● **PROBLEM TO WORK ON**: Where does the string "NomeDoComponente" appear in the records? Copy each line that holds it.

● **THE RECORDS**:
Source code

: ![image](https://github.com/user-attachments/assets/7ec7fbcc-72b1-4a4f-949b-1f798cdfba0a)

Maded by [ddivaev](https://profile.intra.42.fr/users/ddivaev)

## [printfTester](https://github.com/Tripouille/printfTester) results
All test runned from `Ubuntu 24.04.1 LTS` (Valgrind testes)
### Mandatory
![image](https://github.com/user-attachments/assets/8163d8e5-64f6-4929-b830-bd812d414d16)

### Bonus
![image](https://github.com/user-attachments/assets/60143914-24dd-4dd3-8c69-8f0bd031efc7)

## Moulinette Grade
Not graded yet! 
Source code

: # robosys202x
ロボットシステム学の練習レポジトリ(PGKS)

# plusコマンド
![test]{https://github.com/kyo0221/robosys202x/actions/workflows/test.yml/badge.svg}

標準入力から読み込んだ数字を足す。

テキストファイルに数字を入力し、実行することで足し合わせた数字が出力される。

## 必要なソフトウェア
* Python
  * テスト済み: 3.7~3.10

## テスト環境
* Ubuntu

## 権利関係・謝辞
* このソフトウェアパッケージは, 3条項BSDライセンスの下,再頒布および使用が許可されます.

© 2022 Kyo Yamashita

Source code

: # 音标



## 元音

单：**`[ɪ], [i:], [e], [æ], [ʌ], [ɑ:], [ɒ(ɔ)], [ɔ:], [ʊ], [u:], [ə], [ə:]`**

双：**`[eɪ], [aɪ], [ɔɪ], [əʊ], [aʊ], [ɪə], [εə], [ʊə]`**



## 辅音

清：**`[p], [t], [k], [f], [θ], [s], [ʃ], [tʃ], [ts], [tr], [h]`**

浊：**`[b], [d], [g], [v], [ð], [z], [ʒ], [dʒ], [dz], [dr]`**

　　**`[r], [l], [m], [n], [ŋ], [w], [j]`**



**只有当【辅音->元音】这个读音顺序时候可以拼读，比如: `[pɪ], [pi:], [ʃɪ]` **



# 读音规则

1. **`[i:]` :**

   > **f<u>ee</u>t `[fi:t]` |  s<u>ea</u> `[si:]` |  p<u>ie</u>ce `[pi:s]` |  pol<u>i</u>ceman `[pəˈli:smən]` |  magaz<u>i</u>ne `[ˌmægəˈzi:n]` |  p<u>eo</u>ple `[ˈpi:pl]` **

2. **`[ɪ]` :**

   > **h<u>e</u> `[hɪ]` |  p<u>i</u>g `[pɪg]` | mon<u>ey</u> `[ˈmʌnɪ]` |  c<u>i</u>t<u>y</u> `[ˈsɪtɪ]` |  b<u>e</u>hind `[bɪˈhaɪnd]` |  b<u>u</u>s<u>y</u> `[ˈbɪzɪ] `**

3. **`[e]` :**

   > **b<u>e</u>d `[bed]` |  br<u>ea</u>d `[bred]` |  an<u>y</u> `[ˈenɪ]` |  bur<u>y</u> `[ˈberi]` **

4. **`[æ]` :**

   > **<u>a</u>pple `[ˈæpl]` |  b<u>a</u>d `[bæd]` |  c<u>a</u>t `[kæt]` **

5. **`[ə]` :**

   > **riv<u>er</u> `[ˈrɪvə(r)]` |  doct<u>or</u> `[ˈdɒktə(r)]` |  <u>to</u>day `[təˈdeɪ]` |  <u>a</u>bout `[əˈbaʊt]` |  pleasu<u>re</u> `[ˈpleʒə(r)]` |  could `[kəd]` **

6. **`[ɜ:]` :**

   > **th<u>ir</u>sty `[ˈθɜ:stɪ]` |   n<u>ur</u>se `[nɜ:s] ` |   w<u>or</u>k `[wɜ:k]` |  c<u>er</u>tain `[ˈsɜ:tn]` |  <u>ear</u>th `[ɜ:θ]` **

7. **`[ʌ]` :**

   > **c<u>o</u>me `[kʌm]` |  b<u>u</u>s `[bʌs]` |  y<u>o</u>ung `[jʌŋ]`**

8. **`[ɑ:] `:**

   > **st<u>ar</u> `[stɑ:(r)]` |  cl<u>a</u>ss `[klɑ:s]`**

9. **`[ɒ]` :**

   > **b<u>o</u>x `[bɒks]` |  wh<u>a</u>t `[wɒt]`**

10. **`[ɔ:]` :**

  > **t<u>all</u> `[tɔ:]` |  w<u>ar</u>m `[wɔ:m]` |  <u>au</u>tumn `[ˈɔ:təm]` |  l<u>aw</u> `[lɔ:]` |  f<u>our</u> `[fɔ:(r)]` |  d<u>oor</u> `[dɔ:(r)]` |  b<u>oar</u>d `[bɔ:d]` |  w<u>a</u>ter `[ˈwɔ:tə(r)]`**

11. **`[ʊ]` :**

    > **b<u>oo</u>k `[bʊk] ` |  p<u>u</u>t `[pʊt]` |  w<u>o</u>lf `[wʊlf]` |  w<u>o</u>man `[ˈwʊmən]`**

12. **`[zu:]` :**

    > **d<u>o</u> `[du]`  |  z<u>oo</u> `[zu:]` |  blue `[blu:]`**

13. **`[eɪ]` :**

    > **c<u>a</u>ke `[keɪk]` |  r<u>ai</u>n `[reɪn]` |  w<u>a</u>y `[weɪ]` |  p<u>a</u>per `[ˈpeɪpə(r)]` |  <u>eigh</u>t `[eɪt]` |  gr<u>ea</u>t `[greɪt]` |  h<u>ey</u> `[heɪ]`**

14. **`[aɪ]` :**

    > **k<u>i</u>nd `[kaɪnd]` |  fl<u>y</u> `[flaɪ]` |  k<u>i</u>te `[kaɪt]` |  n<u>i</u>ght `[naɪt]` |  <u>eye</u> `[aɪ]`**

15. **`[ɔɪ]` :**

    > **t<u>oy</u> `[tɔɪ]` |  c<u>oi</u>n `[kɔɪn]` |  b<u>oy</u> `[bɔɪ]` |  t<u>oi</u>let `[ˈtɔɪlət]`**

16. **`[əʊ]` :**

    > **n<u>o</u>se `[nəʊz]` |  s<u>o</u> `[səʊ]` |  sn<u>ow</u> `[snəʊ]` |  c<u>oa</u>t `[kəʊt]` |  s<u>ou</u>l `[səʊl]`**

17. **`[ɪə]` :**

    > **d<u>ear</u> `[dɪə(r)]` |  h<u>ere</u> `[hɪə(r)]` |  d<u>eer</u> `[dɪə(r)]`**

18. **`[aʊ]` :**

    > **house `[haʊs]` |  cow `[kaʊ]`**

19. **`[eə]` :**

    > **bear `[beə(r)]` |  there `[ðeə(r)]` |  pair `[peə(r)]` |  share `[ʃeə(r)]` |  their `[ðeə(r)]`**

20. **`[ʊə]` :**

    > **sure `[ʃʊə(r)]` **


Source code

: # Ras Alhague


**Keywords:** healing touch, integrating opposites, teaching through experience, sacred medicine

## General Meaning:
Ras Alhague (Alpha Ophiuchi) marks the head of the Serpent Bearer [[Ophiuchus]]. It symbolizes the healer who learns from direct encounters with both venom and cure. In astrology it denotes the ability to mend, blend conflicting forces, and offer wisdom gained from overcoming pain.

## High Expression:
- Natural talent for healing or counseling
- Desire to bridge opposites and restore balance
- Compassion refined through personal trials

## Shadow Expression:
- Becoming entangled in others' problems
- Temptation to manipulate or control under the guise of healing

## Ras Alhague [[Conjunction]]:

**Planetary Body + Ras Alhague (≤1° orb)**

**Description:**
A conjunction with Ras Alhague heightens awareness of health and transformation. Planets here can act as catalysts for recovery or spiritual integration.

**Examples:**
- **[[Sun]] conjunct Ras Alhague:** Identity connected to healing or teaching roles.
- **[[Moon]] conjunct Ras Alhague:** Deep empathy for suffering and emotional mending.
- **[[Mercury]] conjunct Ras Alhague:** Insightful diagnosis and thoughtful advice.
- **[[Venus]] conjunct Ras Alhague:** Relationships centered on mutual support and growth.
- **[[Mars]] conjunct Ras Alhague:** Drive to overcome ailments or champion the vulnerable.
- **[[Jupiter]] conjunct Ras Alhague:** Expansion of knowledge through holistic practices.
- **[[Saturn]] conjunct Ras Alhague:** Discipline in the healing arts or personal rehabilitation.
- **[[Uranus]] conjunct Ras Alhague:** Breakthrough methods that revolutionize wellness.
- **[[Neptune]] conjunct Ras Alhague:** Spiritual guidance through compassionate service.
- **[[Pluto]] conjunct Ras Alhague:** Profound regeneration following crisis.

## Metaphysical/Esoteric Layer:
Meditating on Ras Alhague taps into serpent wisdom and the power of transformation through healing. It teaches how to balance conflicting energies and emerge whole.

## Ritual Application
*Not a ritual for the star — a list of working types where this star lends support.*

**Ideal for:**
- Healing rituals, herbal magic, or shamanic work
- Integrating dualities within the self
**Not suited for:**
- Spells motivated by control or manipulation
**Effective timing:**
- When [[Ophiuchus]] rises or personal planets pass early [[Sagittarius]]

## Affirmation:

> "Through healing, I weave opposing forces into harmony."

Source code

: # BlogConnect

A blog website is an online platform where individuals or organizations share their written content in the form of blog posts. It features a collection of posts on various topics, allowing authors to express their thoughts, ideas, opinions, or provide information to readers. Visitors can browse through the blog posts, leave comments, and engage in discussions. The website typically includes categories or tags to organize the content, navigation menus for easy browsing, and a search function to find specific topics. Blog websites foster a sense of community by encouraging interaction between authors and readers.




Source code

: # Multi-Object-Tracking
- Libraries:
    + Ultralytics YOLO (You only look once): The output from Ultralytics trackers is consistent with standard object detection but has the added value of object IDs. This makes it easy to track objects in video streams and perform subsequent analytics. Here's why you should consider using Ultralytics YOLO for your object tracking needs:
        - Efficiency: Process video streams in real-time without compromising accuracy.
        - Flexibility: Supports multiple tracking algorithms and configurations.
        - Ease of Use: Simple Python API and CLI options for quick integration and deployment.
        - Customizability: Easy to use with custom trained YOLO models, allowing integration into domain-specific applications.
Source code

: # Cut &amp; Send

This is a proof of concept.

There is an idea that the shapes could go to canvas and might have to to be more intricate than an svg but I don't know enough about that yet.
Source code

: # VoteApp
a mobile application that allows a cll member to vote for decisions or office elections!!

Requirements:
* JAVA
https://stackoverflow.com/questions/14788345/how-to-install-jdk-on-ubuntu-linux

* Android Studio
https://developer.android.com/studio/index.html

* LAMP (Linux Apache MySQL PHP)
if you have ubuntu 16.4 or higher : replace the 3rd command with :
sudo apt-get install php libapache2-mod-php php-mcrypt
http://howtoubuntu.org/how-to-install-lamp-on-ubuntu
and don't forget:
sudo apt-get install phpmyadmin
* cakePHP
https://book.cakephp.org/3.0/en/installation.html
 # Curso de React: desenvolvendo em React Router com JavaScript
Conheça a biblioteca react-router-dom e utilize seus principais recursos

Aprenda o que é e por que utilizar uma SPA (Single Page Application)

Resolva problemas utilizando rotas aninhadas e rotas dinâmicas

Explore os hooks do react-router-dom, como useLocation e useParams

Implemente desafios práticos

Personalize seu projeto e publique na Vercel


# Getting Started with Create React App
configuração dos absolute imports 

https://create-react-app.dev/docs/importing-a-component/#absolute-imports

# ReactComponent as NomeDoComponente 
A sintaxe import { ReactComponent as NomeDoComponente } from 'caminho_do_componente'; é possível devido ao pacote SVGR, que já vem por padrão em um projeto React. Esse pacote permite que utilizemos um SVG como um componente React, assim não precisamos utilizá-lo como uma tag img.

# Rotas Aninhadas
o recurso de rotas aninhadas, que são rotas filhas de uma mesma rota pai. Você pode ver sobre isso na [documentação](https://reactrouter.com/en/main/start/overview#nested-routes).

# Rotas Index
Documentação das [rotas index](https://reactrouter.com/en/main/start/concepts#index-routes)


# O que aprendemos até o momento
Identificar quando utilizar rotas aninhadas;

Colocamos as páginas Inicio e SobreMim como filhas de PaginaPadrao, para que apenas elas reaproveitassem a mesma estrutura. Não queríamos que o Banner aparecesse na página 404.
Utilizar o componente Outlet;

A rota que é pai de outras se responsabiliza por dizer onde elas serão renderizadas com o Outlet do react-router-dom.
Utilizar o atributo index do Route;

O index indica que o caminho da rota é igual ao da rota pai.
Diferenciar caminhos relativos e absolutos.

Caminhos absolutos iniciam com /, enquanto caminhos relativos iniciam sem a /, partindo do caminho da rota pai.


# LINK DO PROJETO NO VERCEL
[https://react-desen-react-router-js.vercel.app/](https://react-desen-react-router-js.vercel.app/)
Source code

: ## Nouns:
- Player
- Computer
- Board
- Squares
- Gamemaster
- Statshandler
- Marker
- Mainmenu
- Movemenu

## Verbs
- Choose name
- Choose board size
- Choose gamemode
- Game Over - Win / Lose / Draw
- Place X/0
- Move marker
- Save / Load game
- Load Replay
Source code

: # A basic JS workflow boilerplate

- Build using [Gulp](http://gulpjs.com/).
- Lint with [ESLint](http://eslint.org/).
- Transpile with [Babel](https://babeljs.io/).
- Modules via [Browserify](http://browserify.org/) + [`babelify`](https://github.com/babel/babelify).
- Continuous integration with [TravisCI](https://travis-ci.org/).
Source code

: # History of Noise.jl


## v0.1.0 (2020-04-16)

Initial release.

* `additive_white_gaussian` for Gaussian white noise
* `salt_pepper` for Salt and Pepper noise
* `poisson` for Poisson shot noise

● **RESPONSE TO THIS TASK**:
# ReactComponent as NomeDoComponente 
A sintaxe import { ReactComponent as NomeDoComponente } from 'caminho_do_componente'; é possível devido ao pacote SVGR, que já vem por padrão em um projeto React. Esse pacote permite que utilizemos um SVG como um componente React, assim não precisamos utilizá-lo como uma tag img.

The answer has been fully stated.